The only way this is true is if the budget was already blown up before the missed Potawatomi payment came to light. The problem is that we don’t know how much the budget may be screwed up, because the Department of Revenue has refused to release the end-of-the-year collections for Fiscal Year 2014. 4 Dem Senators needled the DOA Secretary Huebsch this week for the delay, noting that the numbers were already out this time last year, when the revenue numbers looked good for Gov Walker and the Wisconsin GOP. These Senators followed up today with a note to their Senate Dem colleagues, predicting the Walker Administration would dump the revenue numbers on Friday, ahead of the Labor Day holiday, in an attempt to bury the bad news.
The Wisconsin Budget Project was a little more sanguine, noting that a similar delay happened two years ago, but adding that the DOR has left out some data they usually provide.

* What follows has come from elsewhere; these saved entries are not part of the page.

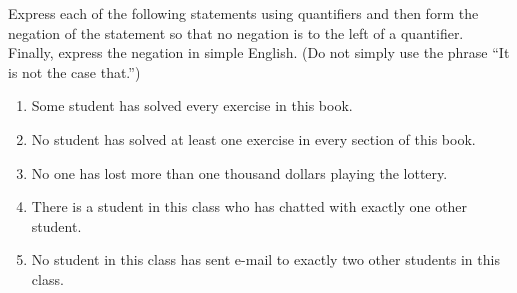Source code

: \documentclass[../notes.tex]{subfiles}
\begin{document}
\begin{homework}
    Express each of the following statements using quantifiers and then form the negation of the statement so that no negation is to the left of a quantifier. Finally, express the negation in simple English. (Do not simply use the phrase ``It is not the case that.'')
    \begin{enumerate}[label=(\alph*)]
        \item Some student has solved every exercise in this book.
        \item No student has solved at least one exercise in every section of this book.
        \item No one has lost more than one thousand dollars playing the lottery.
        \item There is a student in this class who has chatted with exactly one other student.
        \item No student in this class has sent e-mail to exactly two other students in this class.
    \end{enumerate}
\end{homework}
\end{document}
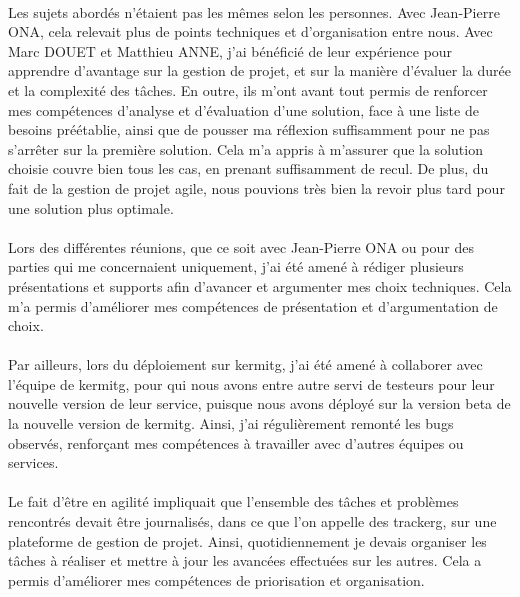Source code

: \documentclass[12pt,a4paper]{report}
\begin{document}
\paragraph*{}Les sujets abordés n’étaient pas les mêmes selon les personnes. Avec
Jean-Pierre ONA, cela relevait plus de points techniques et d’organisation entre nous. Avec Marc DOUET et Matthieu ANNE, j’ai bénéficié de leur expérience pour apprendre
d’avantage sur la gestion de projet, et sur la manière d’évaluer la durée et la complexité des tâches. En outre, ils m’ont avant tout permis de renforcer mes compétences d’analyse et d’évaluation d’une solution, face à une liste de besoins préétablie, ainsi que de pousser ma réflexion suffisamment pour ne pas s’arrêter sur la première solution. Cela m’a appris à m’assurer que la solution choisie couvre bien tous les cas, en prenant suffisamment de recul. De plus, du fait de la gestion de projet agile, nous pouvions très bien la revoir plus tard pour une solution plus optimale.
\paragraph*{}Lors des différentes réunions, que ce soit avec Jean-Pierre ONA ou pour
des parties qui me concernaient uniquement, j’ai été amené à rédiger plusieurs
présentations et supports afin d’avancer et argumenter mes choix techniques. Cela m’a
permis d’améliorer mes compétences de présentation et d’argumentation de choix.
\paragraph*{}Par ailleurs, lors du déploiement sur \gls{kermitg}, j’ai été amené à collaborer
avec l’équipe de \gls{kermitg}, pour qui nous avons entre autre servi de testeurs pour leur nouvelle version de leur service, puisque nous avons déployé sur la version beta de la nouvelle version de \gls{kermitg}. Ainsi, j’ai régulièrement remonté les bugs observés, renforçant mes compétences à travailler avec d’autres équipes ou services.
\paragraph*{}Le fait d’être en agilité impliquait que l’ensemble des tâches et problèmes rencontrés devait être journalisés, dans ce que l’on appelle des \gls{trackerg}, sur une plateforme de gestion de projet. Ainsi, quotidiennement je devais organiser les tâches à réaliser et mettre à jour les avancées effectuées sur les autres. Cela a permis d’améliorer mes compétences de priorisation et organisation.
\end{document}
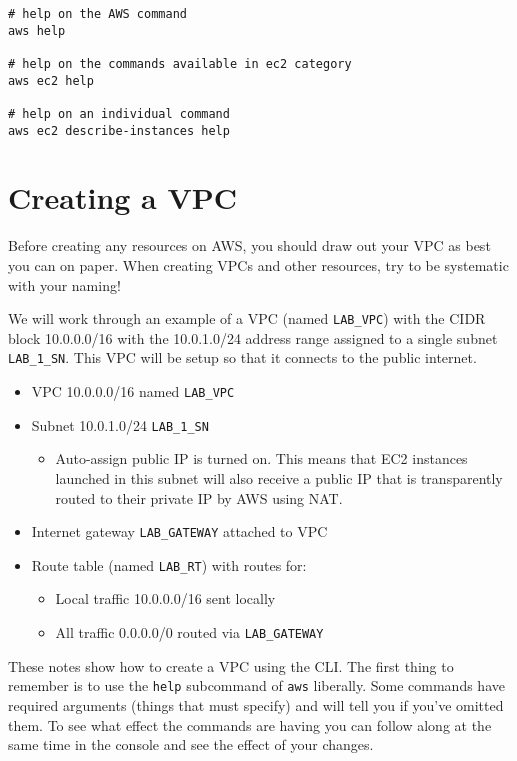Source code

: \documentclass{pgnotes}
\begin{document}
\begin{verbatim}
# help on the AWS command
aws help

# help on the commands available in ec2 category
aws ec2 help

# help on an individual command 
aws ec2 describe-instances help
\end{verbatim}

\section{Creating a VPC}\label{creating-a-vpc}

Before creating any resources on AWS, you should draw out your VPC as
best you can on paper. When creating VPCs and other resources, try to be
systematic with your naming!

We will work through an example of a VPC (named \texttt{LAB\_VPC}) with
the CIDR block 10.0.0.0/16 with the 10.0.1.0/24 address range assigned
to a single subnet \texttt{LAB\_1\_SN}. This VPC will be setup so that
it connects to the public internet.

\begin{itemize}
\item
  VPC 10.0.0.0/16 named \texttt{LAB\_VPC}
\item
  Subnet 10.0.1.0/24 \texttt{LAB\_1\_SN}

  \begin{itemize}
  
  \item
    Auto-assign public IP is turned on. This means that EC2 instances
    launched in this subnet will also receive a public IP that is
    transparently routed to their private IP by AWS using NAT.
  \end{itemize}
\item
  Internet gateway \texttt{LAB\_GATEWAY} attached to VPC
\item
  Route table (named \texttt{LAB\_RT}) with routes for:

  \begin{itemize}
  \item
    Local traffic 10.0.0.0/16 sent locally
  \item
    All traffic 0.0.0.0/0 routed via \texttt{LAB\_GATEWAY}
  \end{itemize}
\end{itemize}

These notes show how to create a VPC using the CLI. The first thing to
remember is to use the \texttt{help} subcommand of \texttt{aws}
liberally. Some commands have required arguments (things that must
specify) and will tell you if you've omitted them. To see what effect
the commands are having you can follow along at the same time in the
console and see the effect of your changes.
\end{document}

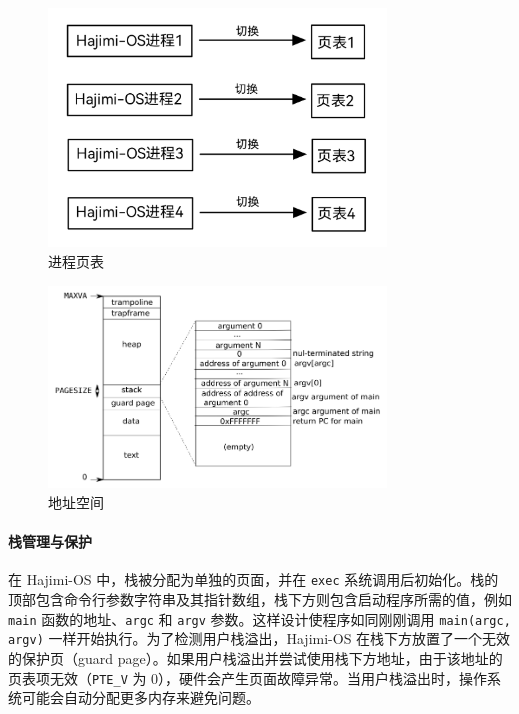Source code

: \documentclass[UTF8]{article}
\begin{document}
\begin{figure}[htbp]
  \centering
  \includegraphics[width=0.8\textwidth]{mm1.png}
  \caption{进程页表}
  \label{进程页表}
\end{figure}
\begin{figure}[htbp]
  \centering
  \includegraphics[width=0.8\textwidth]{mm2.png}
  \caption{地址空间}
  \label{地址空间}
\end{figure}

\paragraph{栈管理与保护\\}
在 Hajimi-OS 中，栈被分配为单独的页面，并在 \texttt{exec} 系统调用后初始化。栈的顶部包含命令行参数字符串及其指针数组，栈下方则包含启动程序所需的值，例如 \texttt{main} 函数的地址、\texttt{argc} 和 \texttt{argv} 参数。这样设计使程序如同刚刚调用 \texttt{main(argc, argv)} 一样开始执行。为了检测用户栈溢出，Hajimi-OS 在栈下方放置了一个无效的保护页（guard page）。如果用户栈溢出并尝试使用栈下方地址，由于该地址的页表项无效（\texttt{PTE\_V} 为 0），硬件会产生页面故障异常。当用户栈溢出时，操作系统可能会自动分配更多内存来避免问题。
\end{document}
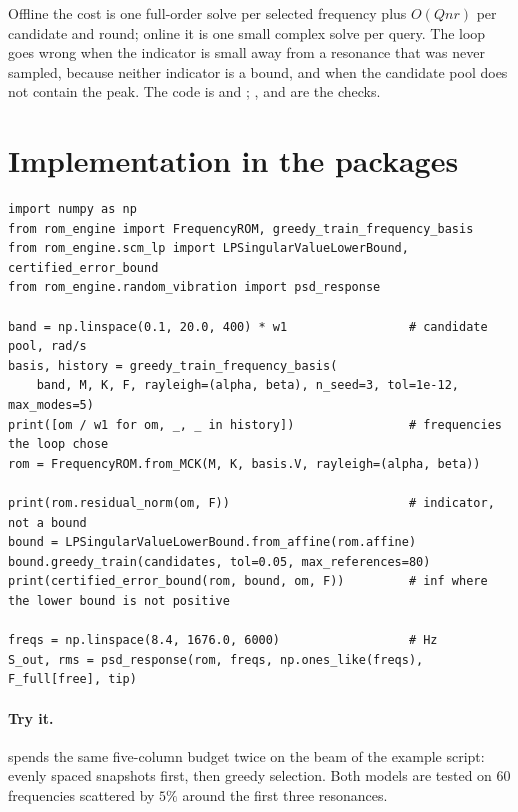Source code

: Offline the cost is one full-order solve per selected frequency plus $O(Qnr)$ per candidate and round; online it is one small complex solve per query. The loop goes wrong when the indicator is small away from a resonance that was never sampled, because neither indicator is a bound, and when the candidate pool does not contain the peak. The code is  and ; ,  and  are the checks.


\section{Implementation in the packages}\label{sec:fr-impl}

\begin{lstlisting}[caption={Greedy training, the reduced model, indicators, a certified bound and a random-vibration RMS (K, M, C are free-dof matrices; F the load pattern).},label={lst:fr-run}]
import numpy as np
from rom_engine import FrequencyROM, greedy_train_frequency_basis
from rom_engine.scm_lp import LPSingularValueLowerBound, certified_error_bound
from rom_engine.random_vibration import psd_response

band = np.linspace(0.1, 20.0, 400) * w1                 # candidate pool, rad/s
basis, history = greedy_train_frequency_basis(
    band, M, K, F, rayleigh=(alpha, beta), n_seed=3, tol=1e-12, max_modes=5)
print([om / w1 for om, _, _ in history])                # frequencies the loop chose
rom = FrequencyROM.from_MCK(M, K, basis.V, rayleigh=(alpha, beta))

print(rom.residual_norm(om, F))                         # indicator, not a bound
bound = LPSingularValueLowerBound.from_affine(rom.affine)
bound.greedy_train(candidates, tol=0.05, max_references=80)
print(certified_error_bound(rom, bound, om, F))         # inf where the lower bound is not positive

freqs = np.linspace(8.4, 1676.0, 6000)                  # Hz
S_out, rms = psd_response(rom, freqs, np.ones_like(freqs), F_full[free], tip)
\end{lstlisting}

\paragraph{Try it.}  spends the same five-column budget twice on the beam of the example script: evenly spaced snapshots first, then greedy selection. Both models are tested on $60$ frequencies scattered by $5\%$ around the first three resonances.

Although the Senators’ letter was correct that the tax collection figures for FY 2012-13 were released sooner last year, that hasn’t been the case every year. For example, the FY 2011-12 numbers were released on September 5, 2012. For me, the bigger disappointment this year was that DOR didn’t release tax collection numbers specifically for June, as it did the prior year (in this July 12, 2012 press release). Although DOR hasn’t always issued a comparable set of June tax figures, the revenue trends this year have made it frustrating not to have any update since the May tax collection numbers.There definitely seems to have been some kind of budgetary shortfall for Fiscal Year 2014, and I’ve noted that the cash balance for the end of that fiscal year was nearly $546 million below what was estimated in March. Now that doesn’t necessarily correspond to what the General Fund totals might be, but if Scott Walker is claming that the Potawatomi’s missed payment of approximately $25 million is throwing the budget into turmoil, then we may be in much worse shape than we knew, and the General Fund budget holes to be closed might be much more than the $1.1 billion I’ve previously estimated.
That said, I think any questions about the timing of the revenue numbers for the last fiscal year will soon be inconsequential – once those numbers are released. I applaud the Senators for drawing attention to the fact that these are important figures to be watching for, and for asking the DOA Secretary what the state will do if there is indeed a revenue shortfall.
As usual with the Walker boys, it's not the immediate issue (a missed Potawatomi payment of $25 million), but is instead the underlying issue (budget deficit) that's the real problem.